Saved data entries
———

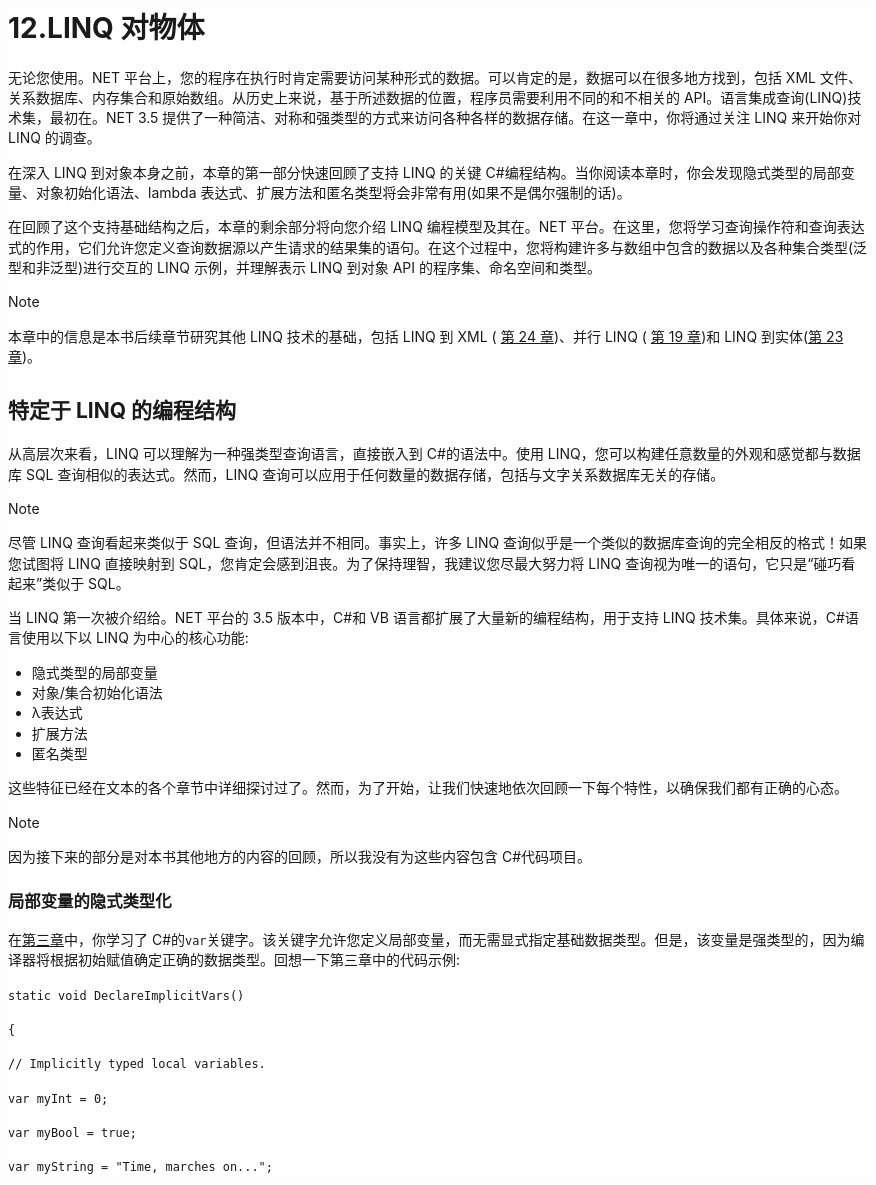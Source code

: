 # 12.LINQ 对物体

无论您使用。NET 平台上，您的程序在执行时肯定需要访问某种形式的数据。可以肯定的是，数据可以在很多地方找到，包括 XML 文件、关系数据库、内存集合和原始数组。从历史上来说，基于所述数据的位置，程序员需要利用不同的和不相关的 API。语言集成查询(LINQ)技术集，最初在。NET 3.5 提供了一种简洁、对称和强类型的方式来访问各种各样的数据存储。在这一章中，你将通过关注 LINQ 来开始你对 LINQ 的调查。

在深入 LINQ 到对象本身之前，本章的第一部分快速回顾了支持 LINQ 的关键 C#编程结构。当你阅读本章时，你会发现隐式类型的局部变量、对象初始化语法、lambda 表达式、扩展方法和匿名类型将会非常有用(如果不是偶尔强制的话)。

在回顾了这个支持基础结构之后，本章的剩余部分将向您介绍 LINQ 编程模型及其在。NET 平台。在这里，您将学习查询操作符和查询表达式的作用，它们允许您定义查询数据源以产生请求的结果集的语句。在这个过程中，您将构建许多与数组中包含的数据以及各种集合类型(泛型和非泛型)进行交互的 LINQ 示例，并理解表示 LINQ 到对象 API 的程序集、命名空间和类型。

Note

本章中的信息是本书后续章节研究其他 LINQ 技术的基础，包括 LINQ 到 XML ( [第 24 章](24.html))、并行 LINQ ( [第 19 章](19.html))和 LINQ 到实体([第 23 章](23.html))。

## 特定于 LINQ 的编程结构

从高层次来看，LINQ 可以理解为一种强类型查询语言，直接嵌入到 C#的语法中。使用 LINQ，您可以构建任意数量的外观和感觉都与数据库 SQL 查询相似的表达式。然而，LINQ 查询可以应用于任何数量的数据存储，包括与文字关系数据库无关的存储。

Note

尽管 LINQ 查询看起来类似于 SQL 查询，但语法并不相同。事实上，许多 LINQ 查询似乎是一个类似的数据库查询的完全相反的格式！如果您试图将 LINQ 直接映射到 SQL，您肯定会感到沮丧。为了保持理智，我建议您尽最大努力将 LINQ 查询视为唯一的语句，它只是“碰巧看起来”类似于 SQL。

当 LINQ 第一次被介绍给。NET 平台的 3.5 版本中，C#和 VB 语言都扩展了大量新的编程结构，用于支持 LINQ 技术集。具体来说，C#语言使用以下以 LINQ 为中心的核心功能:

*   隐式类型的局部变量
*   对象/集合初始化语法
*   λ表达式
*   扩展方法
*   匿名类型

这些特征已经在文本的各个章节中详细探讨过了。然而，为了开始，让我们快速地依次回顾一下每个特性，以确保我们都有正确的心态。

Note

因为接下来的部分是对本书其他地方的内容的回顾，所以我没有为这些内容包含 C#代码项目。

### 局部变量的隐式类型化

在[第三章](03.html)中，你学习了 C#的`var`关键字。该关键字允许您定义局部变量，而无需显式指定基础数据类型。但是，该变量是强类型的，因为编译器将根据初始赋值确定正确的数据类型。回想一下第三章中的代码示例:

`static void DeclareImplicitVars()`

`{`

`// Implicitly typed local variables.`

`var myInt = 0;`

`var myBool = true;`

`var myString = "Time, marches on...";`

———

**Description of the task**. When you print the entries, keep every line exactly as it is and drop the pictures.

**Task output**.
Source code

: # 12.LINQ 对物体

无论您使用。NET 平台上，您的程序在执行时肯定需要访问某种形式的数据。可以肯定的是，数据可以在很多地方找到，包括 XML 文件、关系数据库、内存集合和原始数组。从历史上来说，基于所述数据的位置，程序员需要利用不同的和不相关的 API。语言集成查询(LINQ)技术集，最初在。NET 3.5 提供了一种简洁、对称和强类型的方式来访问各种各样的数据存储。在这一章中，你将通过关注 LINQ 来开始你对 LINQ 的调查。

在深入 LINQ 到对象本身之前，本章的第一部分快速回顾了支持 LINQ 的关键 C#编程结构。当你阅读本章时，你会发现隐式类型的局部变量、对象初始化语法、lambda 表达式、扩展方法和匿名类型将会非常有用(如果不是偶尔强制的话)。

在回顾了这个支持基础结构之后，本章的剩余部分将向您介绍 LINQ 编程模型及其在。NET 平台。在这里，您将学习查询操作符和查询表达式的作用，它们允许您定义查询数据源以产生请求的结果集的语句。在这个过程中，您将构建许多与数组中包含的数据以及各种集合类型(泛型和非泛型)进行交互的 LINQ 示例，并理解表示 LINQ 到对象 API 的程序集、命名空间和类型。

Note

本章中的信息是本书后续章节研究其他 LINQ 技术的基础，包括 LINQ 到 XML ( [第 24 章](24.html))、并行 LINQ ( [第 19 章](19.html))和 LINQ 到实体([第 23 章](23.html))。

## 特定于 LINQ 的编程结构

从高层次来看，LINQ 可以理解为一种强类型查询语言，直接嵌入到 C#的语法中。使用 LINQ，您可以构建任意数量的外观和感觉都与数据库 SQL 查询相似的表达式。然而，LINQ 查询可以应用于任何数量的数据存储，包括与文字关系数据库无关的存储。

Note

尽管 LINQ 查询看起来类似于 SQL 查询，但语法并不相同。事实上，许多 LINQ 查询似乎是一个类似的数据库查询的完全相反的格式！如果您试图将 LINQ 直接映射到 SQL，您肯定会感到沮丧。为了保持理智，我建议您尽最大努力将 LINQ 查询视为唯一的语句，它只是“碰巧看起来”类似于 SQL。

当 LINQ 第一次被介绍给。NET 平台的 3.5 版本中，C#和 VB 语言都扩展了大量新的编程结构，用于支持 LINQ 技术集。具体来说，C#语言使用以下以 LINQ 为中心的核心功能:

*   隐式类型的局部变量
*   对象/集合初始化语法
*   λ表达式
*   扩展方法
*   匿名类型

这些特征已经在文本的各个章节中详细探讨过了。然而，为了开始，让我们快速地依次回顾一下每个特性，以确保我们都有正确的心态。

Note

因为接下来的部分是对本书其他地方的内容的回顾，所以我没有为这些内容包含 C#代码项目。

### 局部变量的隐式类型化

在[第三章](03.html)中，你学习了 C#的`var`关键字。该关键字允许您定义局部变量，而无需显式指定基础数据类型。但是，该变量是强类型的，因为编译器将根据初始赋值确定正确的数据类型。回想一下第三章中的代码示例:

`static void DeclareImplicitVars()`

`{`

`// Implicitly typed local variables.`

`var myInt = 0;`

`var myBool = true;`

`var myString = "Time, marches on...";`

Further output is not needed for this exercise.